20 Temmuz günü bedenlerimize uygulanan tahakkümün bir örneğini daha yaşadık. İki erkek komşularının şikayetini dikkate alan polis güçlerince “doğaya aykırı cinsel ilişki”de bulundukları gerekçesi ile gözaltına alındı. Fasıl 154 Ceza Yasası hala hem-cins veya karşıt-cins olmalarına bakılmaksızın bireylerin en özel alanları olan cinsel yaşamlarını “doğaya aykırı cinsel ilişki” kısvesi ile yasaklamaktadır.
Homofobiye Karşı İnisiyatif olarak çalışmalarımıza başladığımız 2007 yılından beridir İngiliz Koloni döneminden kalma Fasıl 154 Ceza Yasası’nın hem-cins ilişkilerle ilgili 171. maddesinin yasa koyucular tarafından çağdaş insan hakları paralelinde düzenlenmesi için çalışmalar yürütüyoruz. 2008 ve 2010 yıllarıında Meclis Başkanlığı’na sunmuş olduğumuz Ceza Yasası Değişiklik Önerisi’nin Hukuk Komitesi’ne hala ulaşamamasını büyük bir üzüntü ile takip ediyoruz. Yasa Koyucu`ların ve Yargı`nın, yasanın kullanılmadığı yönündeki iddialarının yaşanan son olay ile geçerliliğini yitirdiği artık gün yüzüne çıkmıştır. Uykuda olduğu iddia edilen yasanın yeri geldiğinde 21. Yüz yılda bile insan hakları ayıbına dönen bir kabusa dönüştüğünü görüyoruz. KKTC Devleti’nin son eylemlerde de yaşanan polis şiddeti sonrasında yapmış olduğu açıklamalar ile ne kadar ‘demokrat’ olduğunu ve insan haklarını görmezden geldiğini büyük bir kaygı ile izliyoruz. Sağlık Bakanlığı’nın bireyleri koruması gerektiği bir noktada Dünya Sağlık Örgütü’nün 1990 yılında hastalık tanı listesinden çıkardığı “eşcinsel” yönelimi kamuoyuna bir tehdit gibi sunmasını, bireylerin en mahrem bilgisi olan sağlık durumu ile ilgili bilgilerin “kamu yararı” kısvesi adı altında kamuoyu ile paylaşılmasını, AİDS’in bir eşcinsel hastalığı gibi algılanmasına neden olabilecek açıklamalar yapılmasını, ve tutuklanan bireylerin topluma bir tehdit unsuru gibi sunulmasını etik dışı buluyor ve esefle kınıyoruz.
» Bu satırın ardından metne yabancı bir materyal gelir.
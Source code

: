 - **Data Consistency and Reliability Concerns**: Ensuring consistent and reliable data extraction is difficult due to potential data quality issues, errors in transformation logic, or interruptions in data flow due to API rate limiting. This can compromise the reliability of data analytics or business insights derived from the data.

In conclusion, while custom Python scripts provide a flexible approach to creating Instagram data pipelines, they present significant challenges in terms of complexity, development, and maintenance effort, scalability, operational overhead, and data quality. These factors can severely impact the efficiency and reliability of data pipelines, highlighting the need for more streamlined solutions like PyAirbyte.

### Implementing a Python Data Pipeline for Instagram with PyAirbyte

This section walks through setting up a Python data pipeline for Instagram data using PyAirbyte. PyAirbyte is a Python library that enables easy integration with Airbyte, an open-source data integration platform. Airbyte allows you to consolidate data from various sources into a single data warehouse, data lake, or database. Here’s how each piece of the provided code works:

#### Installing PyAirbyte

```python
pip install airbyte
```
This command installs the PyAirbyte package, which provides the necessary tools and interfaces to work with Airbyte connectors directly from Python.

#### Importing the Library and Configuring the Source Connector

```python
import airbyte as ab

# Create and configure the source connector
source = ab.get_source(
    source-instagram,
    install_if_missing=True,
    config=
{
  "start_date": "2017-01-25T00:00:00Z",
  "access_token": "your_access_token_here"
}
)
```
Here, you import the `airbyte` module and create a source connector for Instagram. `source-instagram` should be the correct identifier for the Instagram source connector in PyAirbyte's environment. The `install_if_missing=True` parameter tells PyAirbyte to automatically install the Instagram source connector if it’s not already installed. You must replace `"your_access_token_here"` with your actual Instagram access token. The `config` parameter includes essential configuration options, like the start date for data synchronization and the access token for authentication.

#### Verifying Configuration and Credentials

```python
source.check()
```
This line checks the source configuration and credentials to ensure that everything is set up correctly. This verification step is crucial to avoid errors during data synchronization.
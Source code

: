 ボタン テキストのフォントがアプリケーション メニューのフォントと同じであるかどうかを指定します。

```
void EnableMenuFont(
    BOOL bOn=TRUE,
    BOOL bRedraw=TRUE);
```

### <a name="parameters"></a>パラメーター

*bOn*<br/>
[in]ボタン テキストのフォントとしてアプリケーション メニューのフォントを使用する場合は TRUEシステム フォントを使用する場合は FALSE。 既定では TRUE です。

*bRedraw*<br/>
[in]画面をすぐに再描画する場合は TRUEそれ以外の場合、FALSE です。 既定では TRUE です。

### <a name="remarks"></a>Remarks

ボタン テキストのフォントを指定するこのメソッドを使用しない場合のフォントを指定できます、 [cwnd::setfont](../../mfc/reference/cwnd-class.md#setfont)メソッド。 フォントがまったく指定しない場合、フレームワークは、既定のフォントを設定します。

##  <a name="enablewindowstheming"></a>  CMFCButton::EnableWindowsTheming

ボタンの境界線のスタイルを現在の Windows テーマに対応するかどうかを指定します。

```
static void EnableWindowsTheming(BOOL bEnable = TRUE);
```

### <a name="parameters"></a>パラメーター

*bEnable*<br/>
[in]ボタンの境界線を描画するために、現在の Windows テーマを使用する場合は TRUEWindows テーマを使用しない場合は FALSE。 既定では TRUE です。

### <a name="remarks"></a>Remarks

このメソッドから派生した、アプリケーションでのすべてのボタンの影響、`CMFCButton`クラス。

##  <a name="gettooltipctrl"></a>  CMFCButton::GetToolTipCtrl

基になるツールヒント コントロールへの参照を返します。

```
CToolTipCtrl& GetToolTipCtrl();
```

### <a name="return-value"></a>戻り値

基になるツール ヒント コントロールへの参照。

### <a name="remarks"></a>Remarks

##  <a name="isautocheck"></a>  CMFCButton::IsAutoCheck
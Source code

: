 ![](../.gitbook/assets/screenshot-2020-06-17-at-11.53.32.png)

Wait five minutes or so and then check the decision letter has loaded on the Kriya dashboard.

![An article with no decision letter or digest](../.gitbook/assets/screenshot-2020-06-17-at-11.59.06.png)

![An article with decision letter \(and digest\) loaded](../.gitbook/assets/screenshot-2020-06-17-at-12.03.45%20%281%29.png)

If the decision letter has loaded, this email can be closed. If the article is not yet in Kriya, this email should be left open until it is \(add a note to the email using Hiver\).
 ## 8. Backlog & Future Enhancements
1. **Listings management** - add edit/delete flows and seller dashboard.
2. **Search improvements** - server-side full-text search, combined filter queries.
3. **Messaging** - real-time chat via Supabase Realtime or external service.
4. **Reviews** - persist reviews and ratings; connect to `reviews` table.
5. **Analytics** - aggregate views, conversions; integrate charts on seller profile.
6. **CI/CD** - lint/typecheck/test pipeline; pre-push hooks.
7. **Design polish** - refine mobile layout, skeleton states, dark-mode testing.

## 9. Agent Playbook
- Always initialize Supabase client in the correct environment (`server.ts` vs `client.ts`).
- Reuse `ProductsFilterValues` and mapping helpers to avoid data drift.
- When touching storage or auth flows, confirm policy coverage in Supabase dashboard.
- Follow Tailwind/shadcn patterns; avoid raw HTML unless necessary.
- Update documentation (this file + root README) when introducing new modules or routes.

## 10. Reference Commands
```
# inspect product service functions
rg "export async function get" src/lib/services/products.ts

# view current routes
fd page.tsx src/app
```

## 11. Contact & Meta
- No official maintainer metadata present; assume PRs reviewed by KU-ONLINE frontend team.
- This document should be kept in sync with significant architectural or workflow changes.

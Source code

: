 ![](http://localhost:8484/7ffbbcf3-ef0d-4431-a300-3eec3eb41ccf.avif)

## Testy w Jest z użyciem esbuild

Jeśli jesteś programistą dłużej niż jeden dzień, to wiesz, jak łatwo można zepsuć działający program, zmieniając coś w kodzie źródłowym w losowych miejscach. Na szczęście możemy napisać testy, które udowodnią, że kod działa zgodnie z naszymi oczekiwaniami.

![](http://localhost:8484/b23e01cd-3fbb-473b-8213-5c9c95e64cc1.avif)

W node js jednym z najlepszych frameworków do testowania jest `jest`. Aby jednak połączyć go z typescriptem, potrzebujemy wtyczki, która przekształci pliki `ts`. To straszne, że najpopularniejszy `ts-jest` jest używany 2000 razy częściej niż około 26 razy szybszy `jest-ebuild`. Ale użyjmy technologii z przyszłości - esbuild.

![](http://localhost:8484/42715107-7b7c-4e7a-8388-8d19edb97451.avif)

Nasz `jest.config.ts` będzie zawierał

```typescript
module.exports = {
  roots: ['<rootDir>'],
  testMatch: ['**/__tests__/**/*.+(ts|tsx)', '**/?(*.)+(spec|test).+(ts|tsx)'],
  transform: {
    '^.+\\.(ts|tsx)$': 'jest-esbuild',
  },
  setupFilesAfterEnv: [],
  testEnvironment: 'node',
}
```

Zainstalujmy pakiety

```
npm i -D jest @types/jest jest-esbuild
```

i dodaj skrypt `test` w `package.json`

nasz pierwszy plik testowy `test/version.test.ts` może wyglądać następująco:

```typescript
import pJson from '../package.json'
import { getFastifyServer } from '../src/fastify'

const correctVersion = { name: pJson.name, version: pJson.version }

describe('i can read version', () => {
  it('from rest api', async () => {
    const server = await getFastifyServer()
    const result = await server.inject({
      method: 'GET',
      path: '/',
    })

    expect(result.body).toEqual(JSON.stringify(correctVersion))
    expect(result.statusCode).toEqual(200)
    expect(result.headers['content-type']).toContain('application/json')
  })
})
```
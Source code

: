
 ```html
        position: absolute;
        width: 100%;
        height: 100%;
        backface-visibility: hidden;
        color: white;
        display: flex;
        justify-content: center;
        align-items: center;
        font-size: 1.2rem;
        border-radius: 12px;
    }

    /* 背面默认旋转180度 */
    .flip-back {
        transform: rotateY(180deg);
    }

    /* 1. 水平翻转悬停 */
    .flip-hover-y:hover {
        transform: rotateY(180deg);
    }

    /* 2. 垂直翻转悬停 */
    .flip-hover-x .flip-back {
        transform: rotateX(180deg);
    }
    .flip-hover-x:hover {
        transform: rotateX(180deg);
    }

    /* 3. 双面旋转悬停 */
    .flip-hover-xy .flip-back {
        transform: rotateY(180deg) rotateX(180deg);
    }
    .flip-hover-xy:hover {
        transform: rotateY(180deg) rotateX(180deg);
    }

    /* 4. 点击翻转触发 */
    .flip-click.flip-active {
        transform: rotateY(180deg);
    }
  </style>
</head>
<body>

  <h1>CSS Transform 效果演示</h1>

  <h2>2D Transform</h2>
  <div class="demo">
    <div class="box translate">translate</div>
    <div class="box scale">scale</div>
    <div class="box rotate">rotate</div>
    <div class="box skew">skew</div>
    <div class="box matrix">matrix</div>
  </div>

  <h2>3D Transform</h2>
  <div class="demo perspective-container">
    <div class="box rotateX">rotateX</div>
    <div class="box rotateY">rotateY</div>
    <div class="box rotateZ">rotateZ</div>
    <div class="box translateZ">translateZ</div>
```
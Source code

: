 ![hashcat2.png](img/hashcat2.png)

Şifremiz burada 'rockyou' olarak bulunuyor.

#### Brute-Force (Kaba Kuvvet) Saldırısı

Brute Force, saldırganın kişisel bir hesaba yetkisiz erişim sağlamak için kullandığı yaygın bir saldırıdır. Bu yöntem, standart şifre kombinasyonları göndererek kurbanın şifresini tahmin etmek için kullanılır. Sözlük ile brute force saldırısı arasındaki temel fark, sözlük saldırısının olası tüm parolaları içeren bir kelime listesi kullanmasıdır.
Mahkemece suçlulukları kanıtlanmamış bireylerin isimlerini ifşa eden ve yaşanan üzücü olayı magazin tonu ile haberleştiren medya kuruluşlarını yasalara uygun bir şekilde haber yapmaya ve etik değerleri gözeten habercilik anlayışı ile görevlerini yerine getirmeye davet ediyoruz. Medya Kuruluşlarını, bireylerin en özel alanlarını ifşa eden ve yaşamlarında geri dönülmez yaralar açan yayınları sonlandırmaya ve Toplumsal Cinsiyet Eşitliği`ne daha fazla önem göstermeye çağırıyoruz.
Homofobiye Karşı İnisiyatif olarak; yaşanan son olayla birlikte Fasıl 154 Ceza Yasası’nın 171. Maddesinin ivedilikle değiştirilmesinin gerekliliğinin bir kez daha anlaşıldığını düşünüyoruz. KKTC Devletini ve siyasi partileri, Anayasa Mahkemesi’ne havale edilmiş bu yasayı ivedilikle tarafımızca kendilerine iletilen Ceza Değişiklik Yasası ile düzenlemelerini ve KKTC’nin Avrupa’da devlet eliyle homofobi yapan ülkeler listesinden çıkması için temel insan hakları paralelinde yasalar yapmaya davet ediyoruz. Bu ülkede yaşayan her vatandaşının insan haklarının korunmasının devletin yükümlülüğü olduğuna inanıyoruz.